Task statement: How many lines in the material below include the string "XhtmlAdapters"? Only the number should be given.

BEGIN Material for the task

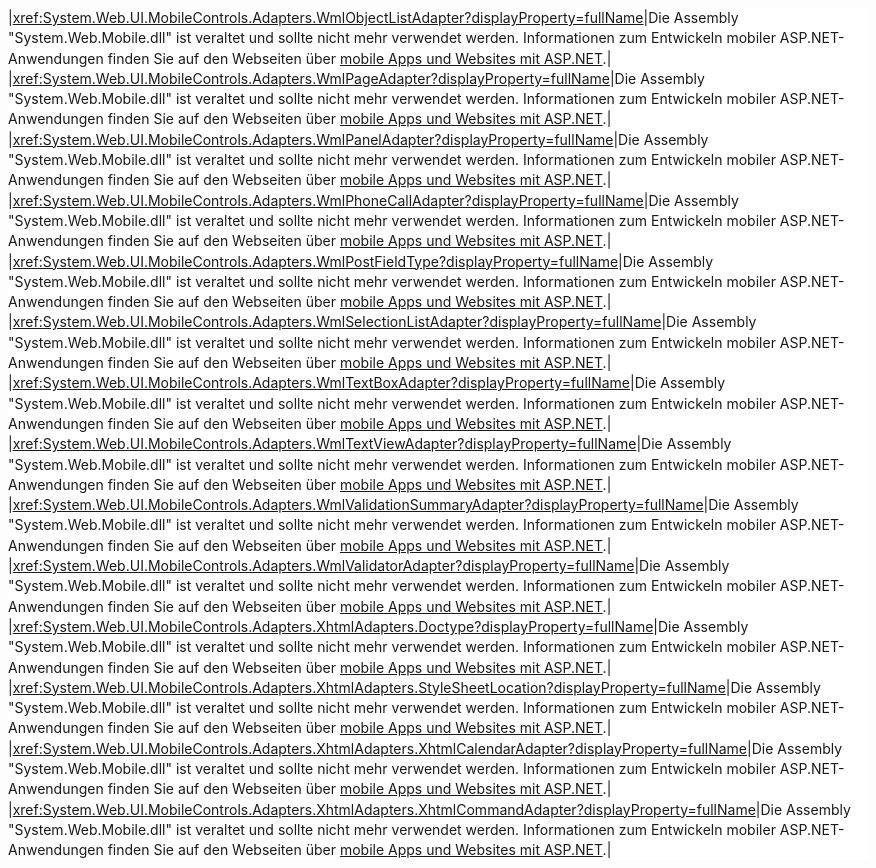|<xref:System.Web.UI.MobileControls.Adapters.WmlObjectListAdapter?displayProperty=fullName>|Die Assembly "System.Web.Mobile.dll" ist veraltet und sollte nicht mehr verwendet werden. Informationen zum Entwickeln mobiler ASP.NET-Anwendungen finden Sie auf den Webseiten über [mobile Apps und Websites mit ASP.NET](http://go.microsoft.com/fwlink/?LinkId=157231).|  
|<xref:System.Web.UI.MobileControls.Adapters.WmlPageAdapter?displayProperty=fullName>|Die Assembly "System.Web.Mobile.dll" ist veraltet und sollte nicht mehr verwendet werden. Informationen zum Entwickeln mobiler ASP.NET-Anwendungen finden Sie auf den Webseiten über [mobile Apps und Websites mit ASP.NET](http://go.microsoft.com/fwlink/?LinkId=157231).|  
|<xref:System.Web.UI.MobileControls.Adapters.WmlPanelAdapter?displayProperty=fullName>|Die Assembly "System.Web.Mobile.dll" ist veraltet und sollte nicht mehr verwendet werden. Informationen zum Entwickeln mobiler ASP.NET-Anwendungen finden Sie auf den Webseiten über [mobile Apps und Websites mit ASP.NET](http://go.microsoft.com/fwlink/?LinkId=157231).|  
|<xref:System.Web.UI.MobileControls.Adapters.WmlPhoneCallAdapter?displayProperty=fullName>|Die Assembly "System.Web.Mobile.dll" ist veraltet und sollte nicht mehr verwendet werden. Informationen zum Entwickeln mobiler ASP.NET-Anwendungen finden Sie auf den Webseiten über [mobile Apps und Websites mit ASP.NET](http://go.microsoft.com/fwlink/?LinkId=157231).|  
|<xref:System.Web.UI.MobileControls.Adapters.WmlPostFieldType?displayProperty=fullName>|Die Assembly "System.Web.Mobile.dll" ist veraltet und sollte nicht mehr verwendet werden. Informationen zum Entwickeln mobiler ASP.NET-Anwendungen finden Sie auf den Webseiten über [mobile Apps und Websites mit ASP.NET](http://go.microsoft.com/fwlink/?LinkId=157231).|  
|<xref:System.Web.UI.MobileControls.Adapters.WmlSelectionListAdapter?displayProperty=fullName>|Die Assembly "System.Web.Mobile.dll" ist veraltet und sollte nicht mehr verwendet werden. Informationen zum Entwickeln mobiler ASP.NET-Anwendungen finden Sie auf den Webseiten über [mobile Apps und Websites mit ASP.NET](http://go.microsoft.com/fwlink/?LinkId=157231).|  
|<xref:System.Web.UI.MobileControls.Adapters.WmlTextBoxAdapter?displayProperty=fullName>|Die Assembly "System.Web.Mobile.dll" ist veraltet und sollte nicht mehr verwendet werden. Informationen zum Entwickeln mobiler ASP.NET-Anwendungen finden Sie auf den Webseiten über [mobile Apps und Websites mit ASP.NET](http://go.microsoft.com/fwlink/?LinkId=157231).|  
|<xref:System.Web.UI.MobileControls.Adapters.WmlTextViewAdapter?displayProperty=fullName>|Die Assembly "System.Web.Mobile.dll" ist veraltet und sollte nicht mehr verwendet werden. Informationen zum Entwickeln mobiler ASP.NET-Anwendungen finden Sie auf den Webseiten über [mobile Apps und Websites mit ASP.NET](http://go.microsoft.com/fwlink/?LinkId=157231).|  
|<xref:System.Web.UI.MobileControls.Adapters.WmlValidationSummaryAdapter?displayProperty=fullName>|Die Assembly "System.Web.Mobile.dll" ist veraltet und sollte nicht mehr verwendet werden. Informationen zum Entwickeln mobiler ASP.NET-Anwendungen finden Sie auf den Webseiten über [mobile Apps und Websites mit ASP.NET](http://go.microsoft.com/fwlink/?LinkId=157231).|  
|<xref:System.Web.UI.MobileControls.Adapters.WmlValidatorAdapter?displayProperty=fullName>|Die Assembly "System.Web.Mobile.dll" ist veraltet und sollte nicht mehr verwendet werden. Informationen zum Entwickeln mobiler ASP.NET-Anwendungen finden Sie auf den Webseiten über [mobile Apps und Websites mit ASP.NET](http://go.microsoft.com/fwlink/?LinkId=157231).|  
|<xref:System.Web.UI.MobileControls.Adapters.XhtmlAdapters.Doctype?displayProperty=fullName>|Die Assembly "System.Web.Mobile.dll" ist veraltet und sollte nicht mehr verwendet werden. Informationen zum Entwickeln mobiler ASP.NET-Anwendungen finden Sie auf den Webseiten über [mobile Apps und Websites mit ASP.NET](http://go.microsoft.com/fwlink/?LinkId=157231).|  
|<xref:System.Web.UI.MobileControls.Adapters.XhtmlAdapters.StyleSheetLocation?displayProperty=fullName>|Die Assembly "System.Web.Mobile.dll" ist veraltet und sollte nicht mehr verwendet werden. Informationen zum Entwickeln mobiler ASP.NET-Anwendungen finden Sie auf den Webseiten über [mobile Apps und Websites mit ASP.NET](http://go.microsoft.com/fwlink/?LinkId=157231).|  
|<xref:System.Web.UI.MobileControls.Adapters.XhtmlAdapters.XhtmlCalendarAdapter?displayProperty=fullName>|Die Assembly "System.Web.Mobile.dll" ist veraltet und sollte nicht mehr verwendet werden. Informationen zum Entwickeln mobiler ASP.NET-Anwendungen finden Sie auf den Webseiten über [mobile Apps und Websites mit ASP.NET](http://go.microsoft.com/fwlink/?LinkId=157231).|  
|<xref:System.Web.UI.MobileControls.Adapters.XhtmlAdapters.XhtmlCommandAdapter?displayProperty=fullName>|Die Assembly "System.Web.Mobile.dll" ist veraltet und sollte nicht mehr verwendet werden. Informationen zum Entwickeln mobiler ASP.NET-Anwendungen finden Sie auf den Webseiten über [mobile Apps und Websites mit ASP.NET](http://go.microsoft.com/fwlink/?LinkId=157231).|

END Material for the task

Solution below: 4